Due to symmetry and opposite direction of magnetic field just below and above the wire, net flux in the region $(b - a)$ length above and below the wire will be zero. You only need to calculate the flux below this length.

Formula Used:
The magnetic flux of small area at any distance $x$ from the wire below it is given by $d\phi = B(ldx) = \dfrac{{{\mu _0}I}}{{2\pi x}}ldx$
Where, $B$ is the magnitude of magnetic field and $l$ is the length of the square loop.

Complete step by step solution:
First find the direction of the magnetic field around the wire using the right hand rule. Point your right-hand thumb in the direction of propagation of current in the wire.
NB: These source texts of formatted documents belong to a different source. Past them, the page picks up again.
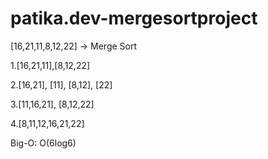 # patika.dev-mergesortproject


[16,21,11,8,12,22] -> Merge Sort


1.[16,21,11],[8,12,22]

2.[16,21], [11], [8,12], [22]

3.[11,16,21], [8,12,22]

4.[8,11,12,16,21,22]



Big-O: O(6log6)

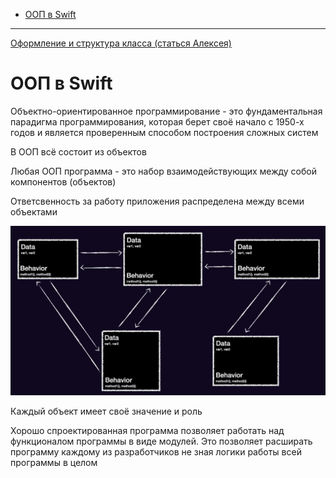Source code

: <!-- Урок 6. ООП в Swift -->

- [ООП в Swift](#ооп-в-swift)
---
[Оформление и структура класса (статься Алексея)](https://debash.medium.com/%D0%BE%D1%84%D0%BE%D1%80%D0%BC%D0%BB%D0%B5%D0%BD%D0%B8%D0%B5-%D0%B8-%D1%81%D1%82%D1%80%D1%83%D0%BA%D1%82%D1%83%D1%80%D0%B0-%D0%BA%D0%BB%D0%B0%D1%81%D1%81%D0%B0-3dc2f150c051)
# ООП в Swift

Объектно-ориентированное программирование - это фундаментальная парадигма программирования, которая берет своё начало с 1950-х годов и является проверенным способом построения сложных систем

В ООП всё состоит из объектов

Любая ООП программа - это набор взаимодействующих между собой компонентов (объектов) 

Ответсвенность за работу приложения распределена между всеми объектами

<img src="contents/ооп.png" alt="drawing" width="700"/>

Каждый объект имеет своё значение и роль

Хорошо спроектированная программа позволяет работать над функционалом программы в виде модулей. Это позволяет расширать программу каждому из разработчиков не зная логики работы всей программы в целом

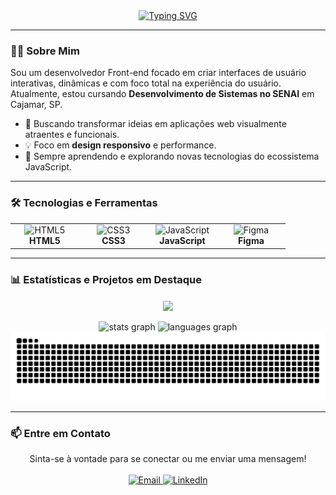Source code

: <div align="center">
  <a href="https://git.io/typing-svg"><img src="https://readme-typing-svg.demolab.com?font=JetBrains+Mono&size=32&pause=1000&color=FFFFFF&center=true&vCenter=true&width=435&lines=Ol%C3%A1%2C+sou+Murilo+Sousa;Desenvolvedor+Front-end" alt="Typing SVG" /></a>
</div>

---

### 👨‍💻 Sobre Mim
<p align="left">
  Sou um desenvolvedor Front-end focado em criar interfaces de usuário interativas, dinâmicas e com foco total na experiência do usuário. Atualmente, estou cursando <b>Desenvolvimento de Sistemas no SENAI</b> em Cajamar, SP.
</p>

- 🚀 Buscando transformar ideias em aplicações web visualmente atraentes e funcionais.
- 💡 Foco em <b>design responsivo</b> e performance.
- 🌱 Sempre aprendendo e explorando novas tecnologias do ecossistema JavaScript.

---

### 🛠️ Tecnologias e Ferramentas

<table align="center">
  <tr>
    <td align="center" width="96">
      <img src="https://cdn.jsdelivr.net/gh/devicons/devicon/icons/html5/html5-original.svg" width="48" height="48" alt="HTML5" />
      <br><strong>HTML5</strong>
    </td>
    <td align="center" width="96">
      <img src="https://cdn.jsdelivr.net/gh/devicons/devicon/icons/css3/css3-original.svg" width="48" height="48" alt="CSS3" />
      <br><strong>CSS3</strong>
    </td>
    <td align="center" width="96">
      <img src="https://cdn.jsdelivr.net/gh/devicons/devicon/icons/javascript/javascript-original.svg" width="48" height="48" alt="JavaScript" />
      <br><strong>JavaScript</strong>
    </td>
    <td align="center" width="96">
      <img src="https://cdn.jsdelivr.net/gh/devicons/devicon/icons/figma/figma-original.svg" width="48" height="48" alt="Figma" />
      <br><strong>Figma</strong>
    </td>
  </tr>
</table>

---

### 📊 Estatísticas e Projetos em Destaque

<div align="center">
  <a href="https://github.com/Murilo-Sousa/projetos">
    <img align="center" src="https://github-readme-stats.vercel.app/api/pin/?username=Murilo-Sousa&repo=projetos&theme=github_dark&border_radius=8" />
  </a>
  <br> <br>
  <img src="https://github-readme-stats.vercel.app/api?username=Murilo-Sousa&show_icons=true&include_all_commits=true&count_private=true&theme=github_dark&locale=pt-br&hide_border=false&border_radius=8" height="150" alt="stats graph"  />
  <img src="https://github-readme-stats.vercel.app/api/top-langs?username=Murilo-Sousa&locale=pt-br&layout=compact&card_width=320&langs_count=5&theme=github_dark&hide_border=false&border_radius=8" height="150" alt="languages graph"  />
</div>

<img src="https://raw.githubusercontent.com/Murilo-Sousa/Murilo-Sousa/output/snake.svg" alt="Snake animation" />

---

### 📫 Entre em Contato
<p align="center">
  Sinta-se à vontade para se conectar ou me enviar uma mensagem!
  <br><br>
  <a href="mailto:lov.devweb@gmail.com" target="_blank">
    <img src="https://img.shields.io/badge/Email-D14836?style=for-the-badge&logo=gmail&logoColor=white" alt="Email">
  </a>
  <a href="https://www.linkedin.com/in/murilo-sousa-230913369/" target="_blank">
    <img src="https://img.shields.io/badge/LinkedIn-0077B5?style=for-the-badge&logo=linkedin&logoColor=white" alt="LinkedIn">
  </a>
</p>
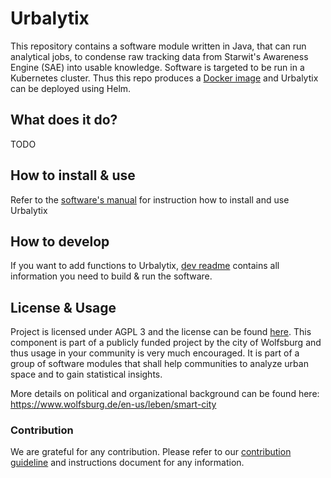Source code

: # Urbalytix

This repository contains a software module written in Java, that can run analytical jobs, to condense raw tracking data from Starwit's Awareness Engine (SAE) into usable knowledge. Software is targeted to be run in a Kubernetes cluster. Thus this repo produces a [Docker image](https://hub.docker.com/repository/docker/starwitorg/Urbalytix/general) and Urbalytix can be deployed using Helm.

## What does it do?
TODO

## How to install & use
Refer to the [software's manual](docs/Readme-manual.md) for instruction how to install and use Urbalytix

## How to develop
If you want to add functions to Urbalytix, [dev readme](docs/Readme-dev.md) contains all information you need to build & run the software.

## License & Usage

Project is licensed under AGPL 3 and the license can be found [here](LICENSE). This component is part of a publicly funded project by the city of Wolfsburg and thus usage in your community is very much encouraged. It is part of a group of software modules that shall help communities to analyze urban space and to gain statistical insights. 

More details on political and organizational background can be found here: https://www.wolfsburg.de/en-us/leben/smart-city

### Contribution

We are grateful for any contribution. Please refer to our [contribution guideline](CONTRIBUTING.md) and instructions document for any information.


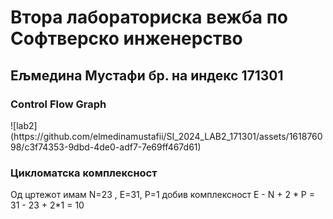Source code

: <h1>Втора лабораториска вежба по Софтверско инженерство</h1>
<h2>Ељмедина Мустафи   бр. на индекс 171301</h2>

<h3>Control Flow Graph</h3>
![lab2](https://github.com/elmedinamustafii/SI_2024_LAB2_171301/assets/161876098/c3f74353-9dbd-4de0-adf7-7e69ff467d61)

<h3>Цикломатска комплексност</h3>
<p>Од цртежот имам  N=23 , E=31,  P=1 добив комплексност 
E - N + 2 * P = 31 - 23 + 2*1 = 10</p>

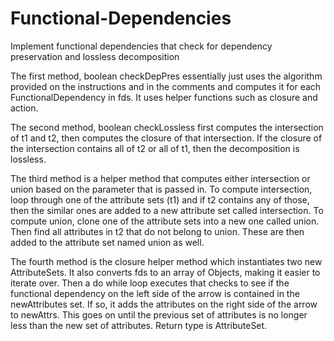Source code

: # Functional-Dependencies
Implement functional dependencies that check for dependency preservation and lossless decomposition


The first method, boolean checkDepPres essentially just uses the algorithm provided on the instructions and in the comments and computes it for each FunctionalDependency in fds. It uses helper functions such as closure and action.

The second method, boolean checkLossless first computes the intersection of t1 and t2, then computes the closure of that intersection. If the closure of the intersection contains all of t2 or all of t1, then the decomposition is lossless. 

The third method is a helper method that computes either intersection or union based on the parameter that is passed in. To compute intersection, loop through one of the attribute sets (t1) and if t2 contains any of those, then the similar ones are added to a new attribute set called intersection. To compute union, clone one of the attribute sets into a new one called union. Then find all attributes in t2 that do not belong to union. These are then added to the attribute set named union as well.

The fourth method is the closure helper method which instantiates two new AttributeSets. It also converts fds to an array of Objects, making it easier to iterate over. Then a do while loop executes that checks to see if the functional dependency on the left side of the arrow is contained in the newAttributes set. If so, it adds the attributes on the right side of the arrow to newAttrs. This goes on until the previous set of attributes is no longer less than the new set of attributes. Return type is AttributeSet.
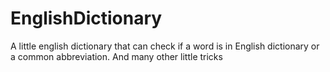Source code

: # EnglishDictionary
A little english dictionary that can check if a word is in English dictionary or a common abbreviation. And many other little tricks
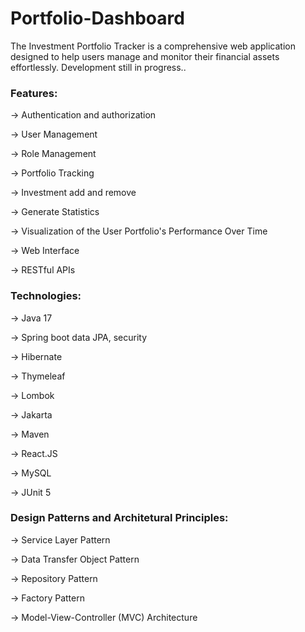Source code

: # Portfolio-Dashboard

The Investment Portfolio Tracker is a comprehensive web application designed to help users manage and monitor their financial assets effortlessly. 
Development still in progress..

### Features:

-> Authentication and authorization

-> User Management 

-> Role Management

-> Portfolio Tracking

-> Investment add and remove

-> Generate Statistics

-> Visualization of the User Portfolio's Performance Over Time

-> Web Interface

-> RESTful APIs

### Technologies:

-> Java 17

-> Spring boot data JPA, security

-> Hibernate

-> Thymeleaf

-> Lombok

-> Jakarta

-> Maven

-> React.JS

-> MySQL

-> JUnit 5

### Design Patterns and Architetural Principles:

-> Service Layer Pattern

-> Data Transfer Object Pattern

-> Repository Pattern

-> Factory Pattern

-> Model-View-Controller (MVC) Architecture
Then your curled fingers will indicate the direction of the magnetic field due to the wire.
For this case, the magnetic field above the wire is directed out of the plane of paper/screen and below the wire, it is directed inside the plane of the paper/screen.
Now we know that the magnetic flux of small area at any distance $x$ from the wire below it is given by $d\phi = B(ldx) = \dfrac{{{\mu _0}I}}{{2\pi x}}ldx$
Where, $B$ is the magnitude of magnetic field and $l$ is the length of the square loop.
Therefore, magnetic flux above the wire, in the region of the square loop will be,
$d\phi = \dfrac{{{\mu _0}I}}{{2\pi (b - a)}}bdx$ (since above the wire only $(b - a)$ length of the square loop is being considered)
And below the wire, till a distance of $(b - a)$ the magnetic flux will be
$d\phi = - \dfrac{{{\mu _0}I}}{{2\pi (b - a)}}bdx$ (since direction of magnetic field is inverted, magnetic field will be negative)
Hence, in a distance of $(b - a)$ above and below the wire, the net magnetic flux will be zero as the magnetic flux above and below the wire will get cancelled out.
So, to get the total flux in the square loop, we only need to calculate the magnetic flux from a distance of $(b - a)$ below the wire to the end of the square loop.
Therefore, ${\phi _{net}} = \int\limits_{b - a}^a {\dfrac{{{\mu _0}Ib}}{{2\pi }}} \times \dfrac{{dx}}{x}$ (integrating from $(b - a)$ to $a$ as the rest flux will get cancelled out)
Which gives, ${\phi _{net}} = \dfrac{{{\mu _0}Ib}}{{2\pi }}({\log _e}x)_{b - a}^a$ (integrating $\dfrac{1}{x}$ )
On solving, ${\phi _{net}} = \dfrac{{{\mu _0}Ib}}{{2\pi }}{\log _e}(\dfrac{a}{{b - a}})$ or ${\phi _{net}} = \dfrac{{{\mu _0}Ib}}{{2\pi }}\ln (\dfrac{a}{{b - a}})$

Therefore the correct answer is option B

Note: If you do not get the fact that magnetic flux above and below the wire will get cancelled out over a distance of $(b - a)$, you can still get the right answer as it will later on get subtracted. However, the calculation will be hefty and tiring. So, to save time this technique is preferred.